Behind the scripts

Behind the scripts

As promised, I’m going to go through how the CGI scripts work. This is not a Perl how-to, or even an example of good perl, but more a description of the process of writing any CGI script.

You can download these scripts from my script archive!

I’ve also fixed the guestbook on the site!

counter.cgi

#!/usr/local/bin/perl
use CGI;
use GD;
use GDBM_File;

The first line, called the shebang, specifies the interpreter to use for the file - this is a UNIX-like feature where any file can be ‘executable’ by specifying the interpreter to launch. In my case as I’m using FreeBSD the perl interpreter is in /usr/local/bin/perl. If you’re familiar with *NIX systems you might wonder why this isn’t /usr/bin/env perl, and it’s not because FreeBSD doesn’t have env. Scripts run in the context of the web server, and the web server does not have /usr/local/bin in its PATH environment variable.

Then we import a bunch of modules we’re going to use. Modules were almost always installed by the sysadmin and you dealt with what was available. However there were a bunch commonly installed, like CGI and GDBM. GD was less common, but was often available on dedicated CGI hosts.

$datafile = '/home/thea/web_data/count.db';
$font = '/usr/local/share/fonts/oldschool-pc-fonts/Ac437_IBM_BIOS.ttf';

$cgi = CGI->new;
$page = $cgi->param('page') or '';

Set up the font and the location of the data file, which must be web server writable or in a directory that is web server writable. It has to be an absolute path otherwise it’d be relative to the web server’s home, which on most systems is created read only.

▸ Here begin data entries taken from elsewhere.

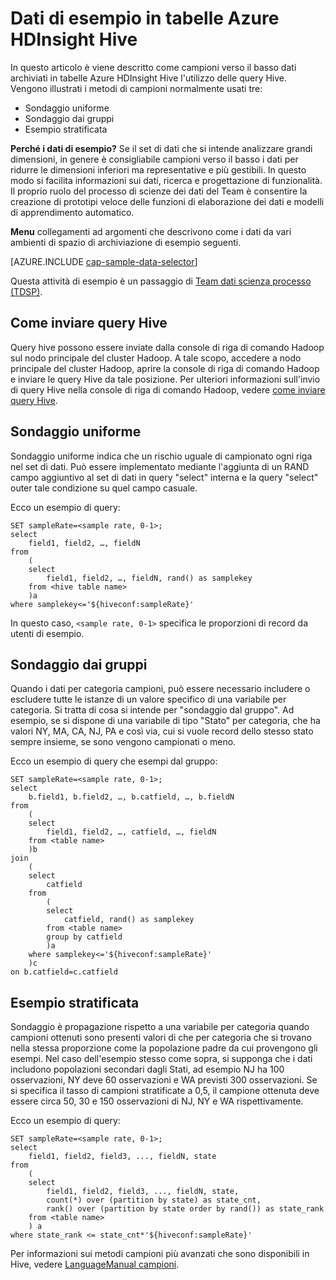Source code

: <properties
    pageTitle="Esempio di dati in tabelle Azure HDInsight Hive | Microsoft Azure"
    description="Verso il basso il campionamento dei dati nelle tabelle Hive Azure HDInsight (Hadopop)"
    services="machine-learning,hdinsight"
    documentationCenter=""
    authors="bradsev"
    manager="jhubbard"
    editor="cgronlun"  />

<tags
    ms.service="machine-learning"
    ms.workload="data-services"
    ms.tgt_pltfrm="na"
    ms.devlang="na"
    ms.topic="article"
    ms.date="09/19/2016"
    ms.author="hangzh;bradsev" />

# <a name="sample-data-in-azure-hdinsight-hive-tables"></a>Dati di esempio in tabelle Azure HDInsight Hive

In questo articolo è viene descritto come campioni verso il basso dati archiviati in tabelle Azure HDInsight Hive l'utilizzo delle query Hive. Vengono illustrati i metodi di campioni normalmente usati tre:

* Sondaggio uniforme
* Sondaggio dai gruppi
* Esempio stratificata

**Perché i dati di esempio?**
Se il set di dati che si intende analizzare grandi dimensioni, in genere è consigliabile campioni verso il basso i dati per ridurre le dimensioni inferiori ma representative e più gestibili. In questo modo si facilita informazioni sui dati, ricerca e progettazione di funzionalità. Il proprio ruolo del processo di scienze dei dati del Team è consentire la creazione di prototipi veloce delle funzioni di elaborazione dei dati e modelli di apprendimento automatico.

**Menu** collegamenti ad argomenti che descrivono come i dati da vari ambienti di spazio di archiviazione di esempio seguenti.

[AZURE.INCLUDE [cap-sample-data-selector](../../includes/cap-sample-data-selector.md)]

Questa attività di esempio è un passaggio di [Team dati scienza processo (TDSP)](https://azure.microsoft.com/documentation/learning-paths/cortana-analytics-process/).


## <a name="how-to-submit-hive-queries"></a>Come inviare query Hive
Query hive possono essere inviate dalla console di riga di comando Hadoop sul nodo principale del cluster Hadoop. A tale scopo, accedere a nodo principale del cluster Hadoop, aprire la console di riga di comando Hadoop e inviare le query Hive da tale posizione. Per ulteriori informazioni sull'invio di query Hive nella console di riga di comando Hadoop, vedere [come inviare query Hive](machine-learning-data-science-move-hive-tables.md#submit).

## <a name="uniform"></a>Sondaggio uniforme
Sondaggio uniforme indica che un rischio uguale di campionato ogni riga nel set di dati. Può essere implementato mediante l'aggiunta di un RAND campo aggiuntivo al set di dati in query "select" interna e la query "select" outer tale condizione su quel campo casuale.

Ecco un esempio di query:

    SET sampleRate=<sample rate, 0-1>;
    select
        field1, field2, …, fieldN
    from
        (
        select
            field1, field2, …, fieldN, rand() as samplekey
        from <hive table name>
        )a
    where samplekey<='${hiveconf:sampleRate}'

In questo caso, `<sample rate, 0-1>` specifica le proporzioni di record da utenti di esempio.

## <a name="group"></a>Sondaggio dai gruppi

Quando i dati per categoria campioni, può essere necessario includere o escludere tutte le istanze di un valore specifico di una variabile per categoria. Si tratta di cosa si intende per "sondaggio dal gruppo".
Ad esempio, se si dispone di una variabile di tipo "Stato" per categoria, che ha valori NY, MA, CA, NJ, PA e così via, cui si vuole record dello stesso stato sempre insieme, se sono vengono campionati o meno.

Ecco un esempio di query che esempi dal gruppo:

    SET sampleRate=<sample rate, 0-1>;
    select
        b.field1, b.field2, …, b.catfield, …, b.fieldN
    from
        (
        select
            field1, field2, …, catfield, …, fieldN
        from <table name>
        )b
    join
        (
        select
            catfield
        from
            (
            select
                catfield, rand() as samplekey
            from <table name>
            group by catfield
            )a
        where samplekey<='${hiveconf:sampleRate}'
        )c
    on b.catfield=c.catfield

## <a name="stratified"></a>Esempio stratificata

Sondaggio è propagazione rispetto a una variabile per categoria quando campioni ottenuti sono presenti valori di che per categoria che si trovano nella stessa proporzione come la popolazione padre da cui provengono gli esempi. Nel caso dell'esempio stesso come sopra, si supponga che i dati includono popolazioni secondari dagli Stati, ad esempio NJ ha 100 osservazioni, NY deve 60 osservazioni e WA previsti 300 osservazioni. Se si specifica il tasso di campioni stratificate a 0,5, il campione ottenuta deve essere circa 50, 30 e 150 osservazioni di NJ, NY e WA rispettivamente.

Ecco un esempio di query:

    SET sampleRate=<sample rate, 0-1>;
    select
        field1, field2, field3, ..., fieldN, state
    from
        (
        select
            field1, field2, field3, ..., fieldN, state,
            count(*) over (partition by state) as state_cnt,
            rank() over (partition by state order by rand()) as state_rank
        from <table name>
        ) a
    where state_rank <= state_cnt*'${hiveconf:sampleRate}'


Per informazioni sui metodi campioni più avanzati che sono disponibili in Hive, vedere [LanguageManual campioni](https://cwiki.apache.org/confluence/display/Hive/LanguageManual+Sampling).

Then initialise CGI. Perl allows you to omit parenthesis in some cases so CGI->new is actually a method call to create a CGI object. Also grab the page name out of the query string using the new CGI object. Perl actually has both || and or as boolean or operators, they differ only in precedence. This can be handy sometimes, and make things more confusing for the next person.

$db = tie %hash, 'GDBM_File', $datafile, GDBM_WRCREAT, 0640
    or die "$GDBM_File::gdbm_errno";

$count = $hash{$page} or 0;
$count++;
$hash{$page} = $count;
$db->sync;
untie %hash;
$db->close;

This is where the counting happens. tie is a perl built-in that creates a hash (aka hashmap or dictionary in other languages) backed by some sort of store. In this case GDBM_File, which uses the GNU implementation of the DBM (DataBase Manager) key-value store. This is a fast store that uses file locks to synchronise access, so we pass GDBM_WRCREAT as the access mode - for Write, Read, Create if not found, in mode 0640, or user read/write, group read, everyone no access.

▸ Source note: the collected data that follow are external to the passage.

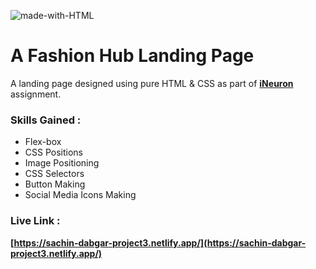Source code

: ![made-with-HTML](https://img.shields.io/badge/Made%20with-HTML%20&%20CSS-blue?style=for-the-badge)

# A Fashion Hub Landing Page

A landing page designed using pure HTML & CSS as part of **[iNeuron](https://ineuron.ai/ "iNeuron")** assignment.

### Skills Gained :

-   Flex-box
-   CSS Positions
-   Image Positioning
-   CSS Selectors
-   Button Making
-   Social Media Icons Making

### Live Link :

**[https://sachin-dabgar-project3.netlify.app/](https://sachin-dabgar-project3.netlify.app/)**
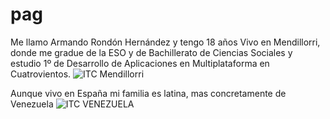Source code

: # pag
Me llamo Armando Rondón Hernández y tengo 18 años 
Vivo en Mendillorri, donde me gradue de la ESO y de Bachillerato de Ciencias Sociales y estudio 1º de Desarrollo de Aplicaciones en Multiplataforma en Cuatrovientos.
![ITC Mendillorri](https://fotos02.noticiasdenavarra.com/2020/07/22/690x278/mendillorri-1.jpg)



Aunque vivo en España mi familia es latina, mas concretamente de Venezuela
![ITC VENEZUELA](https://miro.medium.com/max/2504/1*mUA0mDRt_rc0XTgIltGf4w.jpeg)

You may notice that hash is first declared as %hash, then later used as $hash. Unlike other languages like Javascript and PHP Perl does not just use $ to mean variable, there are five possible “sigils” to use the perl term. The ones I’ve used are $ for scalar variables, @ for array variables, and % for hash variables. The sigil indicates how to access the variable, not what type of variable it is. As seen here if you’re talking about the whole hash it’s %hash, but if you’re trying to get a single item from the hash it’s $hash. Sigils are one of the things that make perl very confusing.

Then we update the count, sync the DB, then untie and close it so another request can be processed.

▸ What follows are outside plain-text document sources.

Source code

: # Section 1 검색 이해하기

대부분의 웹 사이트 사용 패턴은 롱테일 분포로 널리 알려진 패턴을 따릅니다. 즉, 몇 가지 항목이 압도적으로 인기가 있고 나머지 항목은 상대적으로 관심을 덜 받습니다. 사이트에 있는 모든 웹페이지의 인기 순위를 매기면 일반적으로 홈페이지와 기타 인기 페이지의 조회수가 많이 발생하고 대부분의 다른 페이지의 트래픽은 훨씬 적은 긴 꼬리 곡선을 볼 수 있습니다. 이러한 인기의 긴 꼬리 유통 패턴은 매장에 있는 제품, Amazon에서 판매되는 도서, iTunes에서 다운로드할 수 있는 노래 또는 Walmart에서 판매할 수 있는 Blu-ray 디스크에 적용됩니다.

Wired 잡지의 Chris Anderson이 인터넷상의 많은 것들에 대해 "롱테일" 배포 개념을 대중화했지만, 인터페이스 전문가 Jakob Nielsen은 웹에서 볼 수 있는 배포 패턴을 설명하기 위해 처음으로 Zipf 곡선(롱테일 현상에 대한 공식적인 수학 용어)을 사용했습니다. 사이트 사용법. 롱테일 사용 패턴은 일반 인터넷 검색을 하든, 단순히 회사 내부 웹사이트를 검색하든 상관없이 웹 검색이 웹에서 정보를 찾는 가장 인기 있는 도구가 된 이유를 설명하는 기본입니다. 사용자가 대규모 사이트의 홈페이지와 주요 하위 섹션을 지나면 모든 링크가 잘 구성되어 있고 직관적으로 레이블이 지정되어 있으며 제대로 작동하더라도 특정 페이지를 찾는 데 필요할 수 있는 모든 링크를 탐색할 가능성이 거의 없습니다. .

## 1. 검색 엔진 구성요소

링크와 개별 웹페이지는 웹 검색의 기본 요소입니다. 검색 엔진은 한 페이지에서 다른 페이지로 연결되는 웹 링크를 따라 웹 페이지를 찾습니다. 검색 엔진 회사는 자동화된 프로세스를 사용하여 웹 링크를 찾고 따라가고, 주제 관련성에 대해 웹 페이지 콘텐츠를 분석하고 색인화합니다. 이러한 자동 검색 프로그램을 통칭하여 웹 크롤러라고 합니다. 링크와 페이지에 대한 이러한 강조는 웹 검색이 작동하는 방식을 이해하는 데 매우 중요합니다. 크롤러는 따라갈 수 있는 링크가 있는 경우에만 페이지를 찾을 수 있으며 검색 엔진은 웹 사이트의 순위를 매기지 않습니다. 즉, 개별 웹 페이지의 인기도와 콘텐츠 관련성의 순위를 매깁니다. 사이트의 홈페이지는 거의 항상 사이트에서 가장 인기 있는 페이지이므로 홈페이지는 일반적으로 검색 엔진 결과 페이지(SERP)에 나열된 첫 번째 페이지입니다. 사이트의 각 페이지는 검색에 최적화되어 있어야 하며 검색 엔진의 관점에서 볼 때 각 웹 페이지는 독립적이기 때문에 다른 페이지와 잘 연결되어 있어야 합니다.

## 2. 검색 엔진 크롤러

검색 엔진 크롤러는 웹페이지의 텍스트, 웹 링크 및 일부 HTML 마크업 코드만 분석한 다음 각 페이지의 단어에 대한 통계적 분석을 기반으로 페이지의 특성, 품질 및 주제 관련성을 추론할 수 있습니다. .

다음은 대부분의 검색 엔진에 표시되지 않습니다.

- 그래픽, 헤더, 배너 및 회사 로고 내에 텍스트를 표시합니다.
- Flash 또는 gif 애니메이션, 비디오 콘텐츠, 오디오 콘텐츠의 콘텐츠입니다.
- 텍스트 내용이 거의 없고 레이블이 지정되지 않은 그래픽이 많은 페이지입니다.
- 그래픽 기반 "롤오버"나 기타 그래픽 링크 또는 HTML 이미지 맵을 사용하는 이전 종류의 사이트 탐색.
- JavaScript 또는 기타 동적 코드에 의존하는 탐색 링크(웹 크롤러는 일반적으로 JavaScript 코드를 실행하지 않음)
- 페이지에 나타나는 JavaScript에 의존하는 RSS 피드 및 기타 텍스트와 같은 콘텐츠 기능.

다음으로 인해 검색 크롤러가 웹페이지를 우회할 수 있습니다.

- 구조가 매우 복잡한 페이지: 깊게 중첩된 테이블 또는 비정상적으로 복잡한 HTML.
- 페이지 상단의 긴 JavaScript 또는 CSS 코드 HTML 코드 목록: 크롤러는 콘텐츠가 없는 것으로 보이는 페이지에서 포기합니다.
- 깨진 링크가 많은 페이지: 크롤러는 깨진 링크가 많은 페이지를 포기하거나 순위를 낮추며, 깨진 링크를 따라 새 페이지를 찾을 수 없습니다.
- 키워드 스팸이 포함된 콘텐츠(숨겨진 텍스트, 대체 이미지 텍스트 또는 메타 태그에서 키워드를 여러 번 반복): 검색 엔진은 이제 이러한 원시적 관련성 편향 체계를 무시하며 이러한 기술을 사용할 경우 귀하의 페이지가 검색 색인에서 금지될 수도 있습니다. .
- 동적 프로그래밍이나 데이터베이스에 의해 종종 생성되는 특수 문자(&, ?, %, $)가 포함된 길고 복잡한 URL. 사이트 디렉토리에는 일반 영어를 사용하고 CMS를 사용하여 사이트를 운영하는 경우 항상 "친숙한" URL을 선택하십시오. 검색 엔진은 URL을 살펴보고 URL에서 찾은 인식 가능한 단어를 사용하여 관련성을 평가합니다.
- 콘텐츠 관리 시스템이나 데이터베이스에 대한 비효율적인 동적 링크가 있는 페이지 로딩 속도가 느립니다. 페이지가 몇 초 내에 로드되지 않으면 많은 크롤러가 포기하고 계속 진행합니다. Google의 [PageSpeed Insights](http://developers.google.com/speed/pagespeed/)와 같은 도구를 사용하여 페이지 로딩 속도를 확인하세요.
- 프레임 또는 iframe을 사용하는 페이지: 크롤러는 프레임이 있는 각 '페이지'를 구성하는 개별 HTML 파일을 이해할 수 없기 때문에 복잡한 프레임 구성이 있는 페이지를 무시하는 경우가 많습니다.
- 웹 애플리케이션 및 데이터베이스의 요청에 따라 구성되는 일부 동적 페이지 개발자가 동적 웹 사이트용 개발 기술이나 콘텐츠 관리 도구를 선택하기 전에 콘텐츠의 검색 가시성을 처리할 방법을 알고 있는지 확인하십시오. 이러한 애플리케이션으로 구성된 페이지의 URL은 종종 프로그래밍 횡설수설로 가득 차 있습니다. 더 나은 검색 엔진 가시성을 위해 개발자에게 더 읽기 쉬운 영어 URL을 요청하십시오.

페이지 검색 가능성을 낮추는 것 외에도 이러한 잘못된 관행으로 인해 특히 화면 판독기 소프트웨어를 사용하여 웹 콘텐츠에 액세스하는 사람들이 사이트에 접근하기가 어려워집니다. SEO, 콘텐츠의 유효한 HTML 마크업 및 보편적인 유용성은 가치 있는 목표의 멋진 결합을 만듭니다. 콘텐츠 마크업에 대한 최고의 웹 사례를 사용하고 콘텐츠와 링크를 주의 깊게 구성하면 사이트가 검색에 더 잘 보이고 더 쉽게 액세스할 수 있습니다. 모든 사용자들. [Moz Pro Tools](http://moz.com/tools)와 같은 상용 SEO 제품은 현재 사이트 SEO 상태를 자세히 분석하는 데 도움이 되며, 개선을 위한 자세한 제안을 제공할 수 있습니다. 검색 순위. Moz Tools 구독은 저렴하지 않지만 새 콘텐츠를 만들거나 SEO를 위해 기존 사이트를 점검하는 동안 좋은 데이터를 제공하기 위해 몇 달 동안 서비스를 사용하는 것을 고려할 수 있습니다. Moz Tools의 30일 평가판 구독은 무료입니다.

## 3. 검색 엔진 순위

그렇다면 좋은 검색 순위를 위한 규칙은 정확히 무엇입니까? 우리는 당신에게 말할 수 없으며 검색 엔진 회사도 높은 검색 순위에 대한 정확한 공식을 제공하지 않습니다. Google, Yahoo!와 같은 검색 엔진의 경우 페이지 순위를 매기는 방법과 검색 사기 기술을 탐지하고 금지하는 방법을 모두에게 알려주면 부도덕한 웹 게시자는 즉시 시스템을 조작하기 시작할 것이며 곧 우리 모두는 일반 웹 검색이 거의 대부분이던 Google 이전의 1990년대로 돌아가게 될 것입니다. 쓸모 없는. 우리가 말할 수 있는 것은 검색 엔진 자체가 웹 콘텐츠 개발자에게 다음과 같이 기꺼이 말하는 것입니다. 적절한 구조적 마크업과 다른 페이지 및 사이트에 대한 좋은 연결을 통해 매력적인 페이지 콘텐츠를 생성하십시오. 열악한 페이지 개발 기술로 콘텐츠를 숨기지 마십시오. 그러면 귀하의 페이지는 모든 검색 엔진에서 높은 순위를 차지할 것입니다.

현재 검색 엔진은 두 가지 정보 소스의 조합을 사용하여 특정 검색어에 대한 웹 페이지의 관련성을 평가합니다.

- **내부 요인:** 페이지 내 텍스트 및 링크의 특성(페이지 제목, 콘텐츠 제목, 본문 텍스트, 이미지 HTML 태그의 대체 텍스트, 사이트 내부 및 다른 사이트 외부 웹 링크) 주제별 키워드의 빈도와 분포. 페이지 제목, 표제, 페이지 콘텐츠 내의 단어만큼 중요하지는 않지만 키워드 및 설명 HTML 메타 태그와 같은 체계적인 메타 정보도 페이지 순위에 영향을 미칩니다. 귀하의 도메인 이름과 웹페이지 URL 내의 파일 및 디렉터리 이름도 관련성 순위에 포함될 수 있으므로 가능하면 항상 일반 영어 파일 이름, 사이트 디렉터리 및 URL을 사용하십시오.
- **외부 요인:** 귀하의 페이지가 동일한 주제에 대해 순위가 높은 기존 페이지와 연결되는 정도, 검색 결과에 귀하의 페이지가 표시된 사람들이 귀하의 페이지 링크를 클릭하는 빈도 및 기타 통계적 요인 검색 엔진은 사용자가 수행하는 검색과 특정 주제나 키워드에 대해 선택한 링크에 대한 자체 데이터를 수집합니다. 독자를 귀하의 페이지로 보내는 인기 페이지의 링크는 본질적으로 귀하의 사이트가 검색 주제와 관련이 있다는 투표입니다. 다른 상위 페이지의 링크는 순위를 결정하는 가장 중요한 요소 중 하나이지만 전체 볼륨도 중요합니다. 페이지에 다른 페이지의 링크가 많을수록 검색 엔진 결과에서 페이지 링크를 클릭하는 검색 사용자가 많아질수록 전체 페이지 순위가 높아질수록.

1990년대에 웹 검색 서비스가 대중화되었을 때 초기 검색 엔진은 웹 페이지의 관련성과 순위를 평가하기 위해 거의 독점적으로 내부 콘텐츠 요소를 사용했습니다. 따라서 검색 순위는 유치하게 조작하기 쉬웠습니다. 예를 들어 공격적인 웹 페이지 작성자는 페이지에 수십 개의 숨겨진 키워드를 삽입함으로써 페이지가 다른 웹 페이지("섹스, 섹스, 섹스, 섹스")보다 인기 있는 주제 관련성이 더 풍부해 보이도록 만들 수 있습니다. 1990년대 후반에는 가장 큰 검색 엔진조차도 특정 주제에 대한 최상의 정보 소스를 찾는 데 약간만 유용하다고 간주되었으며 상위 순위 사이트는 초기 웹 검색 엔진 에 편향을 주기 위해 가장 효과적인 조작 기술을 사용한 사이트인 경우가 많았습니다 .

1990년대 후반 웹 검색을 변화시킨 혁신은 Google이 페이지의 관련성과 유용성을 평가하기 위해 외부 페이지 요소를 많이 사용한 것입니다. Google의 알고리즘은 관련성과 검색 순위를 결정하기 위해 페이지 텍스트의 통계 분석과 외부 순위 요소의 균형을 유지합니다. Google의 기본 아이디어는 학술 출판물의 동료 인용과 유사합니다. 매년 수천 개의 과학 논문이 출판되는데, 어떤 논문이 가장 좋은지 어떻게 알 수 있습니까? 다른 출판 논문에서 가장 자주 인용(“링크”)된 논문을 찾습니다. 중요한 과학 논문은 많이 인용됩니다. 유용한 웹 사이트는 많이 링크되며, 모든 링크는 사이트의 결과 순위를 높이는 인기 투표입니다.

$im = GD::Image->new(100,28);
$im->colorAllocate(0, 0, 0);
$white = $im->colorAllocate(255, 255, 255);
$im->stringFT($white, $font, 12, 0, 10, 20, sprintf('%06d', $count));

Next draw the count graphic using GD. GD is a graphics drawing library with bindings for multiple languages. Here we create a 100x28 pixel image, set up a black and white colour then draw the counter. sprintf is similar to the C function and here it’s used to output the text with six digits, padded with leading zeros.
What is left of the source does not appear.